PROBLEM DETAILS:
Where does the string "prime" occur in the records below? Copy every line that holds it.

(RECORDS FOR PROCESSING Opens)

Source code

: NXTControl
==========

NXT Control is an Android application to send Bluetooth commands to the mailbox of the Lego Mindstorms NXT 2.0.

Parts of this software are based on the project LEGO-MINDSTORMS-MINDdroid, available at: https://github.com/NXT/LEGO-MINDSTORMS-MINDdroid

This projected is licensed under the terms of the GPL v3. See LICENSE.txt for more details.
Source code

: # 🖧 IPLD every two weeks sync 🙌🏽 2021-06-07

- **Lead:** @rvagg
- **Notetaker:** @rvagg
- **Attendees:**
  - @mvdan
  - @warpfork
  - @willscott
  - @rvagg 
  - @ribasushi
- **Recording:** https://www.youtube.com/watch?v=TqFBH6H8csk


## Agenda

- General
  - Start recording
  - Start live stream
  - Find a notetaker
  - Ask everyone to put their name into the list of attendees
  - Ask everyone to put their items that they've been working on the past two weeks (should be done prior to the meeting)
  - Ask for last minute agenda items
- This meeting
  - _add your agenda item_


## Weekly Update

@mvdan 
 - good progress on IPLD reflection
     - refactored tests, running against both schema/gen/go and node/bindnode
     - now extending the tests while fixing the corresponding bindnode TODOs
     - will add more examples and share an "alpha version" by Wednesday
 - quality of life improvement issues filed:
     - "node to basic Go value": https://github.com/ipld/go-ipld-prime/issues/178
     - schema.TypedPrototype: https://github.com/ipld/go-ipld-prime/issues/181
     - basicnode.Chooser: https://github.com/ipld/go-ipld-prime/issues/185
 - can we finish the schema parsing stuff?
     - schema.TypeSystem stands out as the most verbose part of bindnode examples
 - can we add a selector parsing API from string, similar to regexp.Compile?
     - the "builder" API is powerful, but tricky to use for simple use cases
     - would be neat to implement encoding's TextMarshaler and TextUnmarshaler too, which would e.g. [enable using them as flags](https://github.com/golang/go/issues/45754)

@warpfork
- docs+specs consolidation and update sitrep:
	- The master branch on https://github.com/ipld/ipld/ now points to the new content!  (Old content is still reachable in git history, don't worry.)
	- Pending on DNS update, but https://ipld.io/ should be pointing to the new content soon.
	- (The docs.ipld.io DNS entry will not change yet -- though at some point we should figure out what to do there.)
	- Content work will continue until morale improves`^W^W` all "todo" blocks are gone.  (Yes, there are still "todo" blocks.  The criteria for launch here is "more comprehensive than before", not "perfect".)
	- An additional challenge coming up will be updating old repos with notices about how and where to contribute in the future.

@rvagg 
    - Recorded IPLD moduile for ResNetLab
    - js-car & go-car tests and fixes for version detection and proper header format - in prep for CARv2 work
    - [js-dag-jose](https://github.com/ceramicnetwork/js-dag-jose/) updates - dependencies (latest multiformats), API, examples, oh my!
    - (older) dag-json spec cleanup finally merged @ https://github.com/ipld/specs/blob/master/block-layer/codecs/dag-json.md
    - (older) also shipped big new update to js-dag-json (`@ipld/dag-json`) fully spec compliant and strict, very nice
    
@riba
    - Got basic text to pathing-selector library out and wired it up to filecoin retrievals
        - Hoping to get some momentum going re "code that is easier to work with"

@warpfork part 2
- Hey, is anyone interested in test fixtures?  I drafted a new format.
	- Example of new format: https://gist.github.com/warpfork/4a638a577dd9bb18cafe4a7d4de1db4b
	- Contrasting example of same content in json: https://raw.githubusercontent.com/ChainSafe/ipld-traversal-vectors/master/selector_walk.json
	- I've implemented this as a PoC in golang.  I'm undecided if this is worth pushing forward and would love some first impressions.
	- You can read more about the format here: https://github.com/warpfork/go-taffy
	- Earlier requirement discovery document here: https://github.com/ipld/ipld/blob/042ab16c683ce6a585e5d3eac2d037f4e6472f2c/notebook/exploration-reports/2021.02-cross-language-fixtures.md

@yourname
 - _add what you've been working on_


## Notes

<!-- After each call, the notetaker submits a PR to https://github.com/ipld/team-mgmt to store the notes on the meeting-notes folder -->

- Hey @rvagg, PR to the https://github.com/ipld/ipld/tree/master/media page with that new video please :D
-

(RECORDS FOR PROCESSING Closes)

ANSWER FOR THIS EXERCISE:
     - "node to basic Go value": https://github.com/ipld/go-ipld-prime/issues/178
     - schema.TypedPrototype: https://github.com/ipld/go-ipld-prime/issues/181
     - basicnode.Chooser: https://github.com/ipld/go-ipld-prime/issues/185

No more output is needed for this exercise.